____ Task inputs

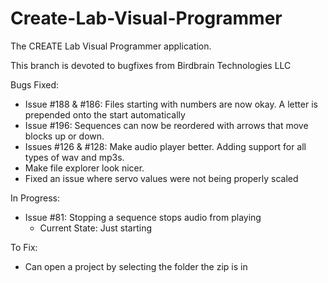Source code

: # Create-Lab-Visual-Programmer
The CREATE Lab Visual Programmer application.

This branch is devoted to bugfixes from Birdbrain Technologies LLC 

Bugs Fixed: 
  * Issue #188 & #186: Files starting with numbers are now okay. A letter is prepended onto the start automatically
  * Issue #196: Sequences can now be reordered with arrows that move blocks up or down. 
  * Issues #126 & #128: Make audio player better. Adding support for all types of wav and mp3s. 
  * Make file explorer look nicer.
  * Fixed an issue where servo values were not being properly scaled
  
In Progress: 
  * Issue #81: Stopping a sequence stops audio from playing
      * Current State: Just starting

To Fix:
  * Can open a project by selecting the folder the zip is in
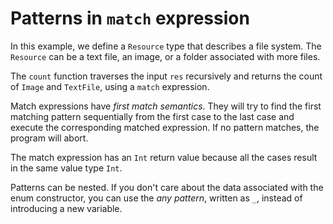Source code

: # Patterns in `match` expression

In this example, we define a `Resource` type that describes a file system. The `Resource` can be a text file, an image, or a folder associated with more files.

The `count` function traverses the input `res` recursively and returns the count of `Image` and `TextFile`, using a `match` expression.

Match expressions have *first match semantics*. They will try to find the first matching pattern sequentially from the first case to the last case and execute the corresponding matched expression. If no pattern matches, the program will abort.

The match expression has an `Int` return value because all the cases result in the same value type `Int`.

Patterns can be nested. If you don't care about the data associated with the enum constructor, you can use the *any pattern*, written as `_`, instead of introducing a new variable.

________

▶ _Your goal_
Only the lines from the top of the data through the line with "the start automatically" should be quoted, exactly and with both ends kept; skip the pictures.

▶ _Task answer_
Source code

: # Create-Lab-Visual-Programmer
The CREATE Lab Visual Programmer application.

This branch is devoted to bugfixes from Birdbrain Technologies LLC 

Bugs Fixed: 
  * Issue #188 & #186: Files starting with numbers are now okay. A letter is prepended onto the start automatically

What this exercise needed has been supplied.